BTW, sorry for misquoting you in previous response.

Posted by: GeezerGas at October 1, 2008 8:05 AM

GeezerGas wrote:
1) The RSRM has had nearly two hundred successful flights (two per shuttle mission). No other stages/motors are even close.

2) Every one of these motors have been recovered and inspected. This is extremely valuable as you know how close to your margins you are actually operating. No other stage/motor has this advantage."

This is a perfect example of bait and switch. Your arguments are no longer applicable

1. This is no longer applicable. The 5 segment SRB can not consider the 4 segment shuttle SRB as part of its legacy.
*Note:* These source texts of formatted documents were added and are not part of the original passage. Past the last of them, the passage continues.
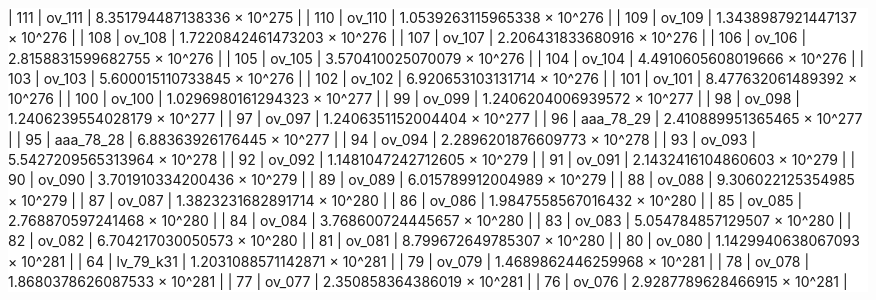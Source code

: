 | 111 | ov_111 | 8.351794487138336 × 10^275 |
| 110 | ov_110 | 1.0539263115965338 × 10^276 |
| 109 | ov_109 | 1.3438987921447137 × 10^276 |
| 108 | ov_108 | 1.7220842461473203 × 10^276 |
| 107 | ov_107 | 2.206431833680916 × 10^276 |
| 106 | ov_106 | 2.8158831599682755 × 10^276 |
| 105 | ov_105 | 3.570410025070079 × 10^276 |
| 104 | ov_104 | 4.4910605608019666 × 10^276 |
| 103 | ov_103 | 5.600015110733845 × 10^276 |
| 102 | ov_102 | 6.920653103131714 × 10^276 |
| 101 | ov_101 | 8.477632061489392 × 10^276 |
| 100 | ov_100 | 1.0296980161294323 × 10^277 |
| 99 | ov_099 | 1.2406204006939572 × 10^277 |
| 98 | ov_098 | 1.2406239554028179 × 10^277 |
| 97 | ov_097 | 1.2406351152004404 × 10^277 |
| 96 | aaa_78_29 | 2.410889951365465 × 10^277 |
| 95 | aaa_78_28 | 6.88363926176445 × 10^277 |
| 94 | ov_094 | 2.2896201876609773 × 10^278 |
| 93 | ov_093 | 5.5427209565313964 × 10^278 |
| 92 | ov_092 | 1.1481047242712605 × 10^279 |
| 91 | ov_091 | 2.1432416104860603 × 10^279 |
| 90 | ov_090 | 3.701910334200436 × 10^279 |
| 89 | ov_089 | 6.015789912004989 × 10^279 |
| 88 | ov_088 | 9.306022125354985 × 10^279 |
| 87 | ov_087 | 1.3823231682891714 × 10^280 |
| 86 | ov_086 | 1.9847558567016432 × 10^280 |
| 85 | ov_085 | 2.768870597241468 × 10^280 |
| 84 | ov_084 | 3.768600724445657 × 10^280 |
| 83 | ov_083 | 5.054784857129507 × 10^280 |
| 82 | ov_082 | 6.704217030050573 × 10^280 |
| 81 | ov_081 | 8.799672649785307 × 10^280 |
| 80 | ov_080 | 1.1429940638067093 × 10^281 |
| 64 | lv_79_k31 | 1.2031088571142871 × 10^281 |
| 79 | ov_079 | 1.4689862446259968 × 10^281 |
| 78 | ov_078 | 1.8680378626087533 × 10^281 |
| 77 | ov_077 | 2.350858364386019 × 10^281 |
| 76 | ov_076 | 2.9287789628466915 × 10^281 |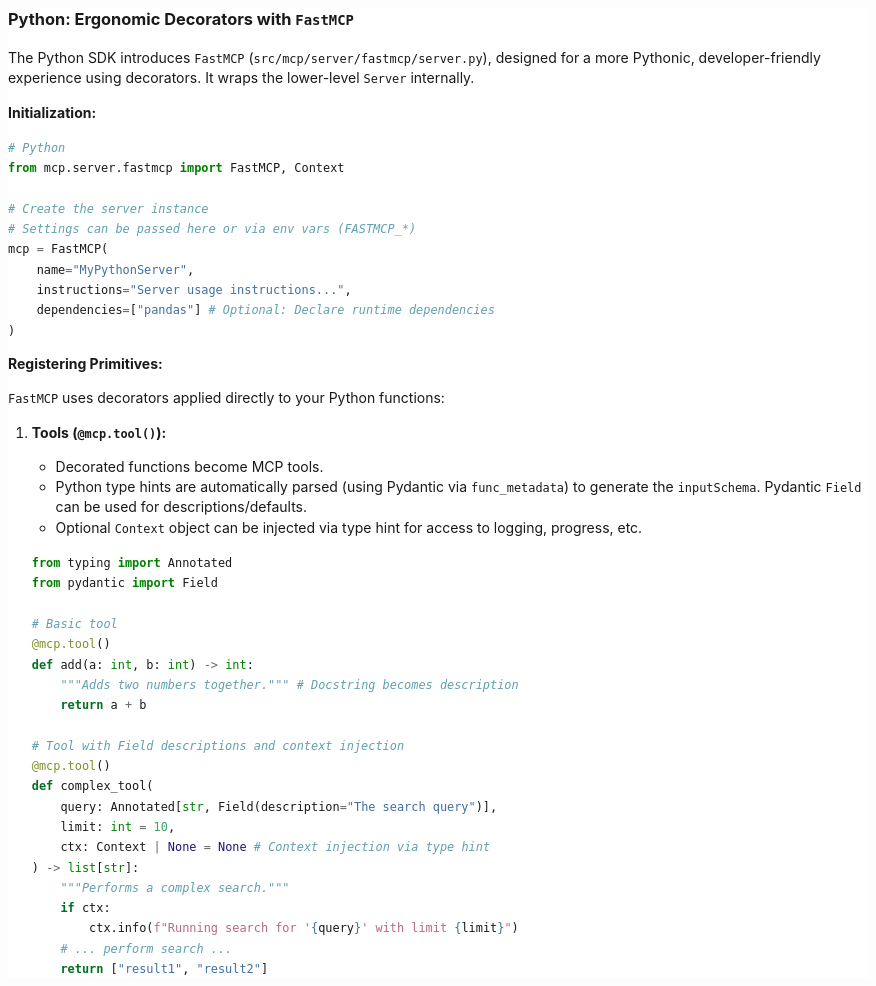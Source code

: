 ### Python: Ergonomic Decorators with `FastMCP`

The Python SDK introduces `FastMCP` (`src/mcp/server/fastmcp/server.py`), designed for a more Pythonic, developer-friendly experience using decorators. It wraps the lower-level `Server` internally.

**Initialization:**

```python
# Python
from mcp.server.fastmcp import FastMCP, Context

# Create the server instance
# Settings can be passed here or via env vars (FASTMCP_*)
mcp = FastMCP(
    name="MyPythonServer",
    instructions="Server usage instructions...",
    dependencies=["pandas"] # Optional: Declare runtime dependencies
)
```

**Registering Primitives:**

`FastMCP` uses decorators applied directly to your Python functions:

1.  **Tools (`@mcp.tool()`):**
    *   Decorated functions become MCP tools.
    *   Python type hints are automatically parsed (using Pydantic via `func_metadata`) to generate the `inputSchema`. Pydantic `Field` can be used for descriptions/defaults.
    *   Optional `Context` object can be injected via type hint for access to logging, progress, etc.

    ```python
    from typing import Annotated
    from pydantic import Field

    # Basic tool
    @mcp.tool()
    def add(a: int, b: int) -> int:
        """Adds two numbers together.""" # Docstring becomes description
        return a + b

    # Tool with Field descriptions and context injection
    @mcp.tool()
    def complex_tool(
        query: Annotated[str, Field(description="The search query")],
        limit: int = 10,
        ctx: Context | None = None # Context injection via type hint
    ) -> list[str]:
        """Performs a complex search."""
        if ctx:
            ctx.info(f"Running search for '{query}' with limit {limit}")
        # ... perform search ...
        return ["result1", "result2"]
    ```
There are too many changes, among them propellant shape. The only thing in common are the casings.

2. And neither will the Ares booster. They are considering to delete the recovery capability to increase performance.

Also Taurus does not use an SRB (that is a shuttle term), it uses an SRM and it is unmanned and the payloads are more ruggedized compared to other ELV's or they use heavy isolators


Posted by: Me at October 1, 2008 12:28 PM

Me wrote:
Also Taurus does not use an SRB (that is a shuttle term), it uses an SRM and it is unmanned and the payloads are more ruggedized compared to other ELV's or they use heavy isolators


The terms SRB and SRM are interchangeable. Although they refer to different things in the colloquialism of the NASA vernacular, neither one is specific to any launch platform.

That said, one could argue that SRB refers to the overall stage/system, while SRM refers to the motor alone. The two are not so easily distiguishable in a solid stage. Either way, there is nothing inaccurate or misleading in saying the the Taurus uses an SRB as its first stage.

The liquid analogy, is a bit more clear, where the Liquid Rocket Booster (LRB) includes the Liquid Rocket Engine (LRE), tanks, feedsystem, controls, etc., The LRE, or LRM if you will, is clearly distinct from the rest of the stage.

Posted by: Einstein at October 1, 2008 2:13 PM

On the prior observations about the Shuttle solid rocket boosters having a very extensive track record, one that is assisted by post-flight analysis of the hardware, how would one count the record of other Shuttle parts such as Orbiters, Tanks and Orbiter main and orbital engines and propulsion systems? The orbiters have 3 engines. So if we count 200 boosters as history, 2 per flight over about a hundred flights, should we not count the engines as having had 300 flights, 3 per flight over about a hundred flights? Yes, the tank, a part of the propulsion system, is discarded, but would that just "discount" the liquid propulsion systems down to about the same 200 as the SRB's?

Point being, which type system has more promise for one day having routine flights to space, such as Grandma visiting the kids over at Station 42?

Posted by: A NASA Engineer at October 2, 2008 9:58 AM

Excuse me, but after reading all this, I'm going to have a good stiff drink to the memory of Wernher von Braun.

Perhaps I should learn to speak Hindustani.